*DATA UNDER STUDY*.
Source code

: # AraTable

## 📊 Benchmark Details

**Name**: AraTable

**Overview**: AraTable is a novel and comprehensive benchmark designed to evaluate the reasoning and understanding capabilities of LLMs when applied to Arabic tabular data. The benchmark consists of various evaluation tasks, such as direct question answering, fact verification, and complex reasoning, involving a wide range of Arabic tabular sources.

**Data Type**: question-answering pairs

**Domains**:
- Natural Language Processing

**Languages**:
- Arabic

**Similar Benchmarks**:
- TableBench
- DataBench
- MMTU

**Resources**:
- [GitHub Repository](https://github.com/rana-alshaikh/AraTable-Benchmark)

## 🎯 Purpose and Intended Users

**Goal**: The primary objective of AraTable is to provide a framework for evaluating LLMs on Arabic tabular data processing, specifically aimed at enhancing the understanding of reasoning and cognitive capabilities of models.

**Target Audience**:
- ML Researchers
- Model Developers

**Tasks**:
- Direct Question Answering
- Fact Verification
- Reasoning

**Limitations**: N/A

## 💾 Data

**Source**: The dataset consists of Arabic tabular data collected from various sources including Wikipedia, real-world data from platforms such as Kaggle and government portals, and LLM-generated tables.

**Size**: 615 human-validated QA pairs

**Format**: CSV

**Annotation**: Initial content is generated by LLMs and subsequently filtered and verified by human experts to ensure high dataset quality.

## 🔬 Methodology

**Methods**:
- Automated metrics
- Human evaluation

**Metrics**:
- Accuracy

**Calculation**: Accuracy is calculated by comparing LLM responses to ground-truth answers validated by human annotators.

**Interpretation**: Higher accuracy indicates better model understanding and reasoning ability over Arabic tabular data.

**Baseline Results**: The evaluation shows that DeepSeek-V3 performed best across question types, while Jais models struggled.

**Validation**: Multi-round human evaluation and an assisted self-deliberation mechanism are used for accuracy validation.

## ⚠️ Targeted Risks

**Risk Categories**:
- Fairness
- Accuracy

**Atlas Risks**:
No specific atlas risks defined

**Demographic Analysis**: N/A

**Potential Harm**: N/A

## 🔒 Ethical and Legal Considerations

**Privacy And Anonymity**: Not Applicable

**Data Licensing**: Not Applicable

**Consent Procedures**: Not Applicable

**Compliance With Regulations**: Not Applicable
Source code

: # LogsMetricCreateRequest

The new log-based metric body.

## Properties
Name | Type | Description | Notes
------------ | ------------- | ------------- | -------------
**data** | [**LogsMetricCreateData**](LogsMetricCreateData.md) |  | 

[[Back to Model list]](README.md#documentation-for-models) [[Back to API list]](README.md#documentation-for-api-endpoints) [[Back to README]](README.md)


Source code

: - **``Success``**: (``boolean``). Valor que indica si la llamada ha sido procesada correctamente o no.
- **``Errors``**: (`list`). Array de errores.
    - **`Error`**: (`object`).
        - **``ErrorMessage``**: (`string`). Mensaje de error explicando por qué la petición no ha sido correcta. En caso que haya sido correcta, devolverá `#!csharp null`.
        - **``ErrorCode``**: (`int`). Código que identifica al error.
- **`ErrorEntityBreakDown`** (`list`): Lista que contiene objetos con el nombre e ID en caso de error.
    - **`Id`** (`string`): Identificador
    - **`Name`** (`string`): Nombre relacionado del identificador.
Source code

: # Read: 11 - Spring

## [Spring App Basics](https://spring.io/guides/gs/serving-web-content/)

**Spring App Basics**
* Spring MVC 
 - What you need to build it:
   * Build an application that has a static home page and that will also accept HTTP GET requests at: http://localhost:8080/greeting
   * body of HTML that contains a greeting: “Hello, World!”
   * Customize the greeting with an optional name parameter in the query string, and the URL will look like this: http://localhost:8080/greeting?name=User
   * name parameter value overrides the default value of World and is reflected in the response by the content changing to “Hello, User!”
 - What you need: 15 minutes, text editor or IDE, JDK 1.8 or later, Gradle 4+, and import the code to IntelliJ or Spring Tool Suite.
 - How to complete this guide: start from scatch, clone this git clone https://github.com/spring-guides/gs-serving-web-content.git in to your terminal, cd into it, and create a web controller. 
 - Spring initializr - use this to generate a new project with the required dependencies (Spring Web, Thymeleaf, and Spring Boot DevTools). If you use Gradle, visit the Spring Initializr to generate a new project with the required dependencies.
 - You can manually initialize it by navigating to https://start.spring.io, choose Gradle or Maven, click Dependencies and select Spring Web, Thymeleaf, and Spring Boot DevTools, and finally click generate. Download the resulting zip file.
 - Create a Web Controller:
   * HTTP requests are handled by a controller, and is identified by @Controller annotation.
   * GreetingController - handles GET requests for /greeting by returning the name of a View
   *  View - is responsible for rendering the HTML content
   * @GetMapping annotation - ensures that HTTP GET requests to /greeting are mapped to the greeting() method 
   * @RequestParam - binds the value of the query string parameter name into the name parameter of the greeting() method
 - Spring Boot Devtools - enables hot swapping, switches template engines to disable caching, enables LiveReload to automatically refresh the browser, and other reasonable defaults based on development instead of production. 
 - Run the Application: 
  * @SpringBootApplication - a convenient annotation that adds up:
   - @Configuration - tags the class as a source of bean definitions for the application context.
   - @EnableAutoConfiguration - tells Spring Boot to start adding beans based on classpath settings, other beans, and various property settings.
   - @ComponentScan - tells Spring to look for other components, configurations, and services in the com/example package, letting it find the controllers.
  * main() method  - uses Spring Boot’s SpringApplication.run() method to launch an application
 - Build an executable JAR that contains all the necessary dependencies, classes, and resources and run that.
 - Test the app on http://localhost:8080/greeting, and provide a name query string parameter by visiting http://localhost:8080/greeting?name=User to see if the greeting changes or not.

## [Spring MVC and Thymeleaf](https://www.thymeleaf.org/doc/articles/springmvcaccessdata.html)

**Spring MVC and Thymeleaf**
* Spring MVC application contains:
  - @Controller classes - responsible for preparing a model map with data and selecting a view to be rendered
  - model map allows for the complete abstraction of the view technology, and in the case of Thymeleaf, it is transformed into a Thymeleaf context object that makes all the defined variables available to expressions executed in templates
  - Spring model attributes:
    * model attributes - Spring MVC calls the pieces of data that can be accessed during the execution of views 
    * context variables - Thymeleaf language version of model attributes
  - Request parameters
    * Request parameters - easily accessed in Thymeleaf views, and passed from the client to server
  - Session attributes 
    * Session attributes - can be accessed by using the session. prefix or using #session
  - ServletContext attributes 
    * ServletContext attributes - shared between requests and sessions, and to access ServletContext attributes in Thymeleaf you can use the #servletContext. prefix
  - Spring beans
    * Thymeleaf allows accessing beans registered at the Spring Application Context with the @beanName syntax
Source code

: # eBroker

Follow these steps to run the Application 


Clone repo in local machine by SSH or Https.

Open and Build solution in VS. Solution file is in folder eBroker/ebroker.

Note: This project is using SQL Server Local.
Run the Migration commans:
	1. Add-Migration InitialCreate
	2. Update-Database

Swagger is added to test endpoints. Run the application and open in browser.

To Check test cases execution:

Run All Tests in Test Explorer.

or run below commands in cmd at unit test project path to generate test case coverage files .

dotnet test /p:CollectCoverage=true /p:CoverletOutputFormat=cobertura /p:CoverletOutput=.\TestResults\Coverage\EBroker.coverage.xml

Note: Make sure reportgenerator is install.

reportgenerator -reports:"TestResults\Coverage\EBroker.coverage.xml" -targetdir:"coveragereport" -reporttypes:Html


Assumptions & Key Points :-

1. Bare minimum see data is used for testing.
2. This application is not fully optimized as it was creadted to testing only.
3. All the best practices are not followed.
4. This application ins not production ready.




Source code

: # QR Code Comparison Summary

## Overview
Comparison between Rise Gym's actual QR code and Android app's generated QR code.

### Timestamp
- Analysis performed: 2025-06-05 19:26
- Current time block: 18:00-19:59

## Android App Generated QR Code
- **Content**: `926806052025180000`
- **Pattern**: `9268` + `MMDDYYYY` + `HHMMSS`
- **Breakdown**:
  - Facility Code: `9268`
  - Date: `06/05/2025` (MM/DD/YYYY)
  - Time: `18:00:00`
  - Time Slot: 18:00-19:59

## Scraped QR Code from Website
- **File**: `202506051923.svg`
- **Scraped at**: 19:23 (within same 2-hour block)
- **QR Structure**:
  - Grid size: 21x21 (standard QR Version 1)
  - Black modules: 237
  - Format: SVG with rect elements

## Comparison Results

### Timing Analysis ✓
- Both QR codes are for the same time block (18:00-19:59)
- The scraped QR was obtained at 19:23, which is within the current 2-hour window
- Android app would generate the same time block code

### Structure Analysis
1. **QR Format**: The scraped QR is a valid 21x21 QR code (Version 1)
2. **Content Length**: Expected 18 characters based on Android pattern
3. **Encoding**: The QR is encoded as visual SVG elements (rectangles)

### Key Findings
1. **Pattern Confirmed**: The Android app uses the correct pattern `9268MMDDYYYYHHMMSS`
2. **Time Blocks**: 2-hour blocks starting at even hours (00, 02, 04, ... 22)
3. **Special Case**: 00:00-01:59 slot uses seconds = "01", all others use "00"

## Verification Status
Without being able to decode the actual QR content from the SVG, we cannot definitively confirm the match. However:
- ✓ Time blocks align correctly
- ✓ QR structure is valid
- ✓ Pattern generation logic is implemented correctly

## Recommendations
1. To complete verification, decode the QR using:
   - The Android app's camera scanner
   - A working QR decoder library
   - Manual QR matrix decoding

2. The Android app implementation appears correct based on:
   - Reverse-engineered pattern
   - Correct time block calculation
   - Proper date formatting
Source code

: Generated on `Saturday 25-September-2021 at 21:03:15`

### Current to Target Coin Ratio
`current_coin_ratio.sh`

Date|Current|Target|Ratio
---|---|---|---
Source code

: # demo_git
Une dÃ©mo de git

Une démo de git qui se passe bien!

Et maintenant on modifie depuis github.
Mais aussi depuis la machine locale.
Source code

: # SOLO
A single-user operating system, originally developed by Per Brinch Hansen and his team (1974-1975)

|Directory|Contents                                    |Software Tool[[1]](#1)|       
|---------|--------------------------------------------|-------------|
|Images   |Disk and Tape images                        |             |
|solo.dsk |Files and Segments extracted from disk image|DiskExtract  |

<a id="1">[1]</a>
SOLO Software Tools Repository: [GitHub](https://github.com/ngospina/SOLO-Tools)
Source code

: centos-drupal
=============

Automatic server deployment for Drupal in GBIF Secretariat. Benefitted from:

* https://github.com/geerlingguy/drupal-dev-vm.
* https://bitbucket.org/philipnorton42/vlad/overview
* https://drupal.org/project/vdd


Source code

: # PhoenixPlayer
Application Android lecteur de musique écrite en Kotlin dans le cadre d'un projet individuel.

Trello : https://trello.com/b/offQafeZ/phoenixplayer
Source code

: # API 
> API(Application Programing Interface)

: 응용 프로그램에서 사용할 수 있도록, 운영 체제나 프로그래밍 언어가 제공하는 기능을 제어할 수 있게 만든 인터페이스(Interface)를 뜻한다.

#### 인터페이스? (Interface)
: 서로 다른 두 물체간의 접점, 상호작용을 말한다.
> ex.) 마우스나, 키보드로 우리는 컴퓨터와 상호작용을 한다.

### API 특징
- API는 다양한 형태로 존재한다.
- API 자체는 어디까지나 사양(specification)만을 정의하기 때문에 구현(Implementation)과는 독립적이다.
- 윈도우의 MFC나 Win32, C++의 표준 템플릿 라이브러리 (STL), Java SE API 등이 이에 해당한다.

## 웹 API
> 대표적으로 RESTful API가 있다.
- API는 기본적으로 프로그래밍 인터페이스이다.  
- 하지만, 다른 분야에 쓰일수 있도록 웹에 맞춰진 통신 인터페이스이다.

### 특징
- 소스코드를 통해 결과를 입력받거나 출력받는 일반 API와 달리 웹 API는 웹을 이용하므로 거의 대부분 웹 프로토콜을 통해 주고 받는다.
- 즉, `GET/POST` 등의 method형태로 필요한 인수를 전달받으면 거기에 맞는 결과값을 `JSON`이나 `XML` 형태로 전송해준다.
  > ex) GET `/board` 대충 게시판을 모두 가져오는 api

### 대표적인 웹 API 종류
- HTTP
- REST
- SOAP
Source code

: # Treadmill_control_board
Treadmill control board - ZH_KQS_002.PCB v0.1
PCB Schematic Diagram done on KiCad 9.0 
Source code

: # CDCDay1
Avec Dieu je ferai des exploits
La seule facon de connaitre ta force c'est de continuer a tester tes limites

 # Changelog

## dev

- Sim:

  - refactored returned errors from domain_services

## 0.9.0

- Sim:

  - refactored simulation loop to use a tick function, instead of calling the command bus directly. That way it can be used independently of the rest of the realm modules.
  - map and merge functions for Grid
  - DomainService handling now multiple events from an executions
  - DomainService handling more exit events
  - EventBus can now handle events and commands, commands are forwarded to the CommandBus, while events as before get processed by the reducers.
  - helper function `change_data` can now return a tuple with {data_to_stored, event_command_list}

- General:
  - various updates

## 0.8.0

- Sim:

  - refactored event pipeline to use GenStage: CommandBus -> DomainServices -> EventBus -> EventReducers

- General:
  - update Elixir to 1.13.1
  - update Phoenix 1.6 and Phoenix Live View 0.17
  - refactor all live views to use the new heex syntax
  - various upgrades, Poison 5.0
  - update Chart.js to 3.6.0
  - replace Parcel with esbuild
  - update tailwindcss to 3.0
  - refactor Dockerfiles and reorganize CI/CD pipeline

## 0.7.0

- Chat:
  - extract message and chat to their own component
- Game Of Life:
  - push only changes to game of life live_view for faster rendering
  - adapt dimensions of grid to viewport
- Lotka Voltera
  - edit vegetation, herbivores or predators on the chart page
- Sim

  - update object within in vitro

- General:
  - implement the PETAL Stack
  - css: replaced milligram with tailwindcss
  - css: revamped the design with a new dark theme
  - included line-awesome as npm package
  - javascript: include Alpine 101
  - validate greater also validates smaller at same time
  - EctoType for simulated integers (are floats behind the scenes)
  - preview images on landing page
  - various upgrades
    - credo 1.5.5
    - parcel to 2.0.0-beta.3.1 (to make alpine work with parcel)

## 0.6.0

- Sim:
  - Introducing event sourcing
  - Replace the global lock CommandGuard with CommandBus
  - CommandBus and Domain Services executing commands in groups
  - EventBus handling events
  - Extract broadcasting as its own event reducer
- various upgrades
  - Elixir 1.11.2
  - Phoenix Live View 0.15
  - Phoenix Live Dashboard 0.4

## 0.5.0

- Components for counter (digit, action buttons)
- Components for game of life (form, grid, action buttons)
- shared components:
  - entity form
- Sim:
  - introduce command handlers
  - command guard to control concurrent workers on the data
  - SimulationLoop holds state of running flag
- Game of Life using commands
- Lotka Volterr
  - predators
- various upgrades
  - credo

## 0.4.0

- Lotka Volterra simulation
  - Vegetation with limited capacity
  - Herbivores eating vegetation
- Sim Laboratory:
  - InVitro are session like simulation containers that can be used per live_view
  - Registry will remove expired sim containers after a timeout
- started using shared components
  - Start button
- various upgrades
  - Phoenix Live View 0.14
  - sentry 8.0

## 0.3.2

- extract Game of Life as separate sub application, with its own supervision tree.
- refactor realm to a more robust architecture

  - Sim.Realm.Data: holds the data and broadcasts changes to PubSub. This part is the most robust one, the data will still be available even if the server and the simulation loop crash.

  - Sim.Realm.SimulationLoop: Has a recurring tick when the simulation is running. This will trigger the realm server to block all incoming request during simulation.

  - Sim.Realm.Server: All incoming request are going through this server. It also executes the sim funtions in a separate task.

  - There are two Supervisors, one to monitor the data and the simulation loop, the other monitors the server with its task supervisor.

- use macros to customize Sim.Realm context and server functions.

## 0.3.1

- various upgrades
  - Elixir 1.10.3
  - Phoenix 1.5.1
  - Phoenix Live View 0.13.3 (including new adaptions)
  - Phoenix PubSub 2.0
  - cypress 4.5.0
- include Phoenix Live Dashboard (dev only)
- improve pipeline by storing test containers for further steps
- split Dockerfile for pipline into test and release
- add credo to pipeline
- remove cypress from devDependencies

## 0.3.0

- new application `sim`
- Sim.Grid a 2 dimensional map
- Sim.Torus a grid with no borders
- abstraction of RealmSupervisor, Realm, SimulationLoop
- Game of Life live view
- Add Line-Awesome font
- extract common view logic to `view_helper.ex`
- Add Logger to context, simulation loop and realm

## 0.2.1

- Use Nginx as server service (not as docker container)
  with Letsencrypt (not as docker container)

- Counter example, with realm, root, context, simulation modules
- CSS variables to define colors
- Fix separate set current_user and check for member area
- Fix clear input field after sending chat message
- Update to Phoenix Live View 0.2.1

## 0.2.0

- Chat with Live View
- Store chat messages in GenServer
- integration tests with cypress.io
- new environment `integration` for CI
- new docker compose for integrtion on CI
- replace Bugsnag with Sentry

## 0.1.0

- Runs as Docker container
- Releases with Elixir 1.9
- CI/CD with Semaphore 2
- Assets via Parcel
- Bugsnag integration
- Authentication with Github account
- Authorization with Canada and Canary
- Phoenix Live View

*REQUIREMENT*.
Give only the number of lines in the listing above that include the string "look".

*ANSWER TO THIS EXERCISE*.
2